Implementing an efficient GeoIP lookup using STM and Async (Part 1)

Posted by Philipp Maier | February 19, 2018 | Haskell, STM, Async, Aeson


One of my first private projects I wrote with Haskell involved fetching GeoIP information from a remote service. Now, roughly 1.5 years later, I want to come back to that implementation and reflect on it. Back then it really excited me, so I thought I should share this experience in a blog post.

Since this blog is explicitly targeted at beginners, I will not just simply refactor and abstract my original implementation. I will implement the lookup from scratch. This will give you insight into how to implement this and, more importantly, what the thought process looks like.

The goal is to implement a fast and efficient GeoIP lookup that can handle at least 50 lookups per second. The roadmap for that looks like this:

  1. Implement quering the free REST GeoIP service to retrieve GeoIP information.
  2. Make it so that multiple worker threads are quering the service concurrently for speed.
  3. Introduce a cache to prevent quering the service for the same IPs multiple times.
  4. Abstract the GeoIP lookup to work for arbitrary IO actions.

The following resources are accompanying this post:

1. Looking up geo information for IPv4 addresses
Code: src/Chapter1.hs

The first step is to implement querying the remote service. This is fairly straight forward with two libraries: aeson and http-conduit. First we define the data types. For convenience I simply derive the FromJSON instance.
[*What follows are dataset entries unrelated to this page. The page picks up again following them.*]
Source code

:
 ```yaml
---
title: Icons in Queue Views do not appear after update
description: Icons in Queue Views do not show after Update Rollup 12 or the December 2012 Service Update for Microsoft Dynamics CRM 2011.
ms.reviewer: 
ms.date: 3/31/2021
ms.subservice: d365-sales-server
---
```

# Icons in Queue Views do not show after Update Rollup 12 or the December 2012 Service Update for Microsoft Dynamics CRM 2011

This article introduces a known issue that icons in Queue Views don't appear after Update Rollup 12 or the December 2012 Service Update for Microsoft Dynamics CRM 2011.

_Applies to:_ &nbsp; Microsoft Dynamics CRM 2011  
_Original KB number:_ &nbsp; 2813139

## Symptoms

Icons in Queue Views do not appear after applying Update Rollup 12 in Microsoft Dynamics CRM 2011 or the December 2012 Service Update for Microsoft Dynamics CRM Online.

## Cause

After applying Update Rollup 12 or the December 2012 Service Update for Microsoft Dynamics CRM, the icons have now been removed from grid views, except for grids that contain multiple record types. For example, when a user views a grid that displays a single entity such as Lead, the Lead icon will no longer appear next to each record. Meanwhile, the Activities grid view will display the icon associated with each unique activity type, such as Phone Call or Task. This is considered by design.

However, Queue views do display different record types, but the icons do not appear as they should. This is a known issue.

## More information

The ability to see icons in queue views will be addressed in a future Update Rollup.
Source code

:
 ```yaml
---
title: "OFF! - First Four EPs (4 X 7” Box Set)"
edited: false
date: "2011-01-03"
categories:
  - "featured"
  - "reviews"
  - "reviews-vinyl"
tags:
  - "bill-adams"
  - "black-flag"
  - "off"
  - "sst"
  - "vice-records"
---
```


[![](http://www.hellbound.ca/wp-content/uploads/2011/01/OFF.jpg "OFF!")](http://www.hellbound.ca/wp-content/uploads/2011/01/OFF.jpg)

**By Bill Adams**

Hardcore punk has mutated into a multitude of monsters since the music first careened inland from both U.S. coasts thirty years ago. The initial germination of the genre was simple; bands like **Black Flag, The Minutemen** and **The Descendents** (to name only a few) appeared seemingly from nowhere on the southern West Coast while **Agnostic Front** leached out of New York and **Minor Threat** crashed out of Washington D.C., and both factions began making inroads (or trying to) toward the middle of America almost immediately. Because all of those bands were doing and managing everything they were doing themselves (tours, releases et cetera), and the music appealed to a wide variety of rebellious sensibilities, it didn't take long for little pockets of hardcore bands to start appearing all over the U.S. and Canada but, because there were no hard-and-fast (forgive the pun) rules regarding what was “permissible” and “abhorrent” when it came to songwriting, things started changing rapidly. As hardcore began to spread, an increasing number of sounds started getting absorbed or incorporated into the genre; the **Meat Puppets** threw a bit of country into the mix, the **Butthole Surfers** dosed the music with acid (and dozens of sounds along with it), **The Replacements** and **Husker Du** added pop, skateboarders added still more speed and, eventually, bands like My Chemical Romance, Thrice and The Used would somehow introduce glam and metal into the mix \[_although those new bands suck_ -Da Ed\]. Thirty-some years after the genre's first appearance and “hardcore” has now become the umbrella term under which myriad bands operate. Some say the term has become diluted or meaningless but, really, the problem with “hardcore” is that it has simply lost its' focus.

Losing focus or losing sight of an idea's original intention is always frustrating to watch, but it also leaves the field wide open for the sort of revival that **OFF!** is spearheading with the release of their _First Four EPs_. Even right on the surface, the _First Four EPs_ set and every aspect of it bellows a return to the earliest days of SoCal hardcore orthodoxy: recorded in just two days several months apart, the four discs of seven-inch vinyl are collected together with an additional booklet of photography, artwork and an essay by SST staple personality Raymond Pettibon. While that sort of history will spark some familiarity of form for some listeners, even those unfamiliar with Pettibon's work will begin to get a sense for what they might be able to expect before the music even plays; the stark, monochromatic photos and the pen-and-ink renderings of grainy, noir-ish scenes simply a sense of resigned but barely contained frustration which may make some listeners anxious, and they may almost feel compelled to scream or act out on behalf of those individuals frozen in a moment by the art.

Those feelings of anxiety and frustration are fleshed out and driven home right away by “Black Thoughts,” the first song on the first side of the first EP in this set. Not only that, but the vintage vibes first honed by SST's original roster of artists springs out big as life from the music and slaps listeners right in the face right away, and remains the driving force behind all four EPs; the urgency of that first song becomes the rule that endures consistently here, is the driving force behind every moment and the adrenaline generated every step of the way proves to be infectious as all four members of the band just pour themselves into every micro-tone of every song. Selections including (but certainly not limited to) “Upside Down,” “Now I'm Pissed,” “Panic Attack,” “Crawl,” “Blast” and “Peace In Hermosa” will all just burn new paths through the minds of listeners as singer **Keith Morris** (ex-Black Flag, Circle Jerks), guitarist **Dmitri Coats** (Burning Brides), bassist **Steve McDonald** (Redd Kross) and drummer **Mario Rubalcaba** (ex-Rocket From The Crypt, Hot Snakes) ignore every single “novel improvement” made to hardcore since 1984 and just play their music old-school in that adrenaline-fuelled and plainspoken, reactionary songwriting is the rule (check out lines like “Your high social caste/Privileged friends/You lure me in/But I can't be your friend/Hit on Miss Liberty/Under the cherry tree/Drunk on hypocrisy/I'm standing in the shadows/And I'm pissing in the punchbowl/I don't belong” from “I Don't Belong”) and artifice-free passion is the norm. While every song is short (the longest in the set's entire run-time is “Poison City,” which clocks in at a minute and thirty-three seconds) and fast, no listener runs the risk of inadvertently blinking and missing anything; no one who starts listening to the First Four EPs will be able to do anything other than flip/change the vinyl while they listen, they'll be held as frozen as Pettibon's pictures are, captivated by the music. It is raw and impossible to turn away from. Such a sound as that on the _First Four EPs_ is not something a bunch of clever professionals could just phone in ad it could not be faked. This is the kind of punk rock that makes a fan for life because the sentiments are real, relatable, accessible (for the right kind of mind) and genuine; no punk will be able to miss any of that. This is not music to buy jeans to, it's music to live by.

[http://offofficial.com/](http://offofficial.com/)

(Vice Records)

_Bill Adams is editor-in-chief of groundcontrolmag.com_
{-# LANGUAGE DeriveAnyClass #-}
{-# LANGUAGE DeriveGeneric  #-}

import           ClassyPrelude
import           Data.Aeson
import           Network.HTTP.Simple

-- | Represents an IP address like
newtype IPAddress = IPAddress
  { getAddress :: String

-- | Allows us to write ("" :: IPAddress)
instance IsString IPAddress where
  fromString = IPAddress

-- | Result of a GeoIP lookup. Record names match payload for convenient
--   JSON decoding.
data LookupResult = LookupResult
  { country_code :: Text
  , country_name :: Text
  } deriving (Show, Generic, FromJSON)

The library http-conduit offers a very simple HTTP client as shown below.

-- | Query the server and get a result. Throws an exception if anything fails.
fetchGeoIP :: IPAddress -> IO LookupResult
fetchGeoIP ipAddr = do
  req <- parseRequest ("" <> getAddress ipAddr)
  getResponseBody <$> httpJSON req

And with that, we’re already done with the querying part! Pretty boring. Now let’s actually run it.

lookupOne :: IO ()
lookupOne = fetchGeoIP "" >>= print

-- let it run in ghci
> λ lookupOne
> LookupResult {country_code = "US", country_name = "United States"}

Neat! There is just a tiny problem: It’s very slow. If we try to sequentially query a large amount of IP addresses things will naturally be very slow. And our goal is to make at least 50 lookups per second.

-- That module holds a list of IP addresses as [String]
import IPs

lookupAll :: IO ()
lookupAll =
  forM_ manyIPs $ \ip -> fetchGeoIP (IPAddress ip) >>= print

-- let it run in ghci
> λ lookupAll
> LookupResult {country_code = "BR", country_name = "Brazil"}
> LookupResult {country_code = "DE", country_name = "Germany"}
> LookupResult {country_code = "ZM", country_name = "Zambia"}
> LookupResult {country_code = "AU", country_name = "Australia"}
> ...

Without actually measuring performance, it’s a good estimation that this method can lookup around 4 IPs per second. It’s about time to distribute the work between multiple threads.

2. Concurrently looking up IPs
Code: src/Chapter2.hs

There are many ways of performing IO actions concurrently or in parallel. Choosing the right method heavily depends on the use-case. I can highly recommend Simon Marlow’s book Parallel and Concurrent Programming in Haskell, which is the de-facto standard literature on that subject.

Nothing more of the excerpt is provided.